Samuel quotes Matthew Gallion who bemoans the fact that social media are about seeking approval from friends rather than about communicating ideas and emotions. The latter is only possible within the real context of coffee houses and homes. In the New York times article two studies are quoted both of which use relatively small samples to make enormous claims. The researchers brought computers into households with teenagers and discovered that the teenager's school grades went down because of the computer's presence in the household. The second small study found a similar trend in Virginia among poorer households.

Aside from the obvious dangers of taking small studies which inevitably trend in the direction that researchers assume from the start, there is the further and much more serious issue of generalizing to teenagers as a whole. The metaphor that underlies this approach is that the Internet and especially social media are by definition, distractions. But, distractions from what? 

A closer look at the studies mentioned in the Times reveals that little is said about the quality of the educational institutions that the teenagers were attending. The studies abstract the reality of schooling from the home and vice-versa. How about this argument? The schools the teenagers were attending in Romania and Virginia were so bad that they needed the distractions of social media to engage in the interpersonal learning experiences that the schools denied. I am being facetious here, but this constant thematic of social media as destroyers of human capacity and learning, as an interruption to processes that are otherwise not only better, but more substantive belies the fact that social media are a disruptive force and intentionally so.

Matthew Gallion has the same problem in his analysis of the authenticity of the coffee house as a place of communications and interchange. Come on. There is no way of generalizing here. Most "real" conversations happen to be pretty inauthentic to begin with and there is not a special utopian place where conversations break down the conventional barriers that people put up to exchanging real emotions and feelings with each other. 

The problem with these articles and analyses is that the Internet and by extension social media come to represent the opposite of some idealized space that we can no longer access. This is bad social science and a terrible use of anecdotal evidence to make broad claims that have little to do with the realities of modern day communications. 

Communications among people, both interpersonal and social are always fraught with errors, blockages and challenges. There would be little need to communicate if we weren't constantly trying to overcome differences in understanding and perspective. Social media add another potential layer to misunderstanding and understanding — another layer to what we do everyday, which is converse with our family, friends, colleagues and neighbours.

The issues surrounding learning are equally complex. Schools are not necessarily places of learning and are not the ideal environment versus some baser realities in the communities and households we inhabit. As with everything, some schools and some classes in those schools work and others don't. Some aspects of social media work to increase communications among people and others don't.

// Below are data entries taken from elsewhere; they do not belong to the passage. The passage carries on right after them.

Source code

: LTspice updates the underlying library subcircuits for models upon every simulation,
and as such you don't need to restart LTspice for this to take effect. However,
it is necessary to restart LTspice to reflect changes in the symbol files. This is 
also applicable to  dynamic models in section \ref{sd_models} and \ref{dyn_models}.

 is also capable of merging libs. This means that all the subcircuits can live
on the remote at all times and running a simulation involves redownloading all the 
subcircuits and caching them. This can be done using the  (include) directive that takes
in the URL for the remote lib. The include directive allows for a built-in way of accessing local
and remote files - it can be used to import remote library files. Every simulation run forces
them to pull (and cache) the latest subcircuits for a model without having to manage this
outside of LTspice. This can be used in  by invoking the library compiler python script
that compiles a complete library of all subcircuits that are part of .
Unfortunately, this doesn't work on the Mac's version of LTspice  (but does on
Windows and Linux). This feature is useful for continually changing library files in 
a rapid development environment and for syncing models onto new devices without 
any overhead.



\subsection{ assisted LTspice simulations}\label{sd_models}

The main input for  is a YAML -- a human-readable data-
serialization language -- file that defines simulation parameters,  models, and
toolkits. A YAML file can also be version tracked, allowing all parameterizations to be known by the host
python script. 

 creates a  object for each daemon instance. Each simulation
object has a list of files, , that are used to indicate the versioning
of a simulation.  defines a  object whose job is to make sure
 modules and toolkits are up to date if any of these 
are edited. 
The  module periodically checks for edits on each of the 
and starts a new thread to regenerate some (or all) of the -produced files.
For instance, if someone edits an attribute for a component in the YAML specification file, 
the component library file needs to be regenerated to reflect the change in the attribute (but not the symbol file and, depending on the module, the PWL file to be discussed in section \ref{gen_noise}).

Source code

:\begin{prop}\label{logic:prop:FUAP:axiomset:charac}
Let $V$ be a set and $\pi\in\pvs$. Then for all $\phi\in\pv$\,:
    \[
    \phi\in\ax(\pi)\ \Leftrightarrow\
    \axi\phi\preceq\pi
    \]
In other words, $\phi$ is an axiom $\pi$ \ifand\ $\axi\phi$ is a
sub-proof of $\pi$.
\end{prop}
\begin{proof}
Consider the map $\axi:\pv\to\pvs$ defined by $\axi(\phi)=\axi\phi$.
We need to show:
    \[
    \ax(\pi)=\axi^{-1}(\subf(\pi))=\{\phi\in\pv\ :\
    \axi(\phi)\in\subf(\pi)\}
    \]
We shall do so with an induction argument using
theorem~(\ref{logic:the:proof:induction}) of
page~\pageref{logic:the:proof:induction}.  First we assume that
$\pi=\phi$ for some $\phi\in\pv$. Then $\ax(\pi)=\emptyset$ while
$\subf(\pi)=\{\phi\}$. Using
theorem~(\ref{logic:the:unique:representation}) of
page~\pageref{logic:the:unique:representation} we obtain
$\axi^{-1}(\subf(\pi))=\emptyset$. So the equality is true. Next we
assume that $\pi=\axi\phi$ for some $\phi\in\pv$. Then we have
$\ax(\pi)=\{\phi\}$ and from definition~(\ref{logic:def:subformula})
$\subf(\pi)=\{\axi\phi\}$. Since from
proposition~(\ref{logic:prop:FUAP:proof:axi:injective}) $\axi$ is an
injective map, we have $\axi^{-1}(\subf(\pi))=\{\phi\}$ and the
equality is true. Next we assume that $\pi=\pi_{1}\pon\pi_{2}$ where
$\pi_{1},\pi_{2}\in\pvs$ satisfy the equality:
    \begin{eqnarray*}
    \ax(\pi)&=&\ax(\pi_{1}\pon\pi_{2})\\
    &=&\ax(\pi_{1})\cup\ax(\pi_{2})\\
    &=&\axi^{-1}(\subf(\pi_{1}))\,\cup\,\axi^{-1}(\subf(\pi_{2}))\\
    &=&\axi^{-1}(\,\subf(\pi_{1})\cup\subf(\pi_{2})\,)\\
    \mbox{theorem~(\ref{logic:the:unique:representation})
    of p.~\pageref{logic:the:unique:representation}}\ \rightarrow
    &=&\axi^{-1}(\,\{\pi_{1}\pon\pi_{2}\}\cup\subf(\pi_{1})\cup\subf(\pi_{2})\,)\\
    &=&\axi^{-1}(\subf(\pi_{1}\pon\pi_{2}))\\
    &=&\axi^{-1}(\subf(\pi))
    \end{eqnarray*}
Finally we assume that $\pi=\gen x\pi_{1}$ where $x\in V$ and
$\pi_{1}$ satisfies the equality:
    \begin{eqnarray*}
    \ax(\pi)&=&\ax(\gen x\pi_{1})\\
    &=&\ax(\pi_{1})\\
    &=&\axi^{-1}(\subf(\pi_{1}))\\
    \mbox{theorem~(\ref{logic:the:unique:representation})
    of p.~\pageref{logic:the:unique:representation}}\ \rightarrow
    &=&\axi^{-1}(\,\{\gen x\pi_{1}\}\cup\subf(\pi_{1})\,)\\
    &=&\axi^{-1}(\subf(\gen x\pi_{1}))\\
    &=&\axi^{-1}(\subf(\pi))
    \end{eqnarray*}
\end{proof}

Distractions are real and always have been. Some teenagers prefer to ride their bicycles instead of studying history. Perhaps it is time to seek new metaphors and models to explain what is happening today. Yes, the Internet disrupts. And yes, all new forms of communications historically have disrupted the social order of their time. 

Ironically, social media might well be the best opportunity we have had in decades to open up learning to many new modalities and to harness the energy of conversation for the public good.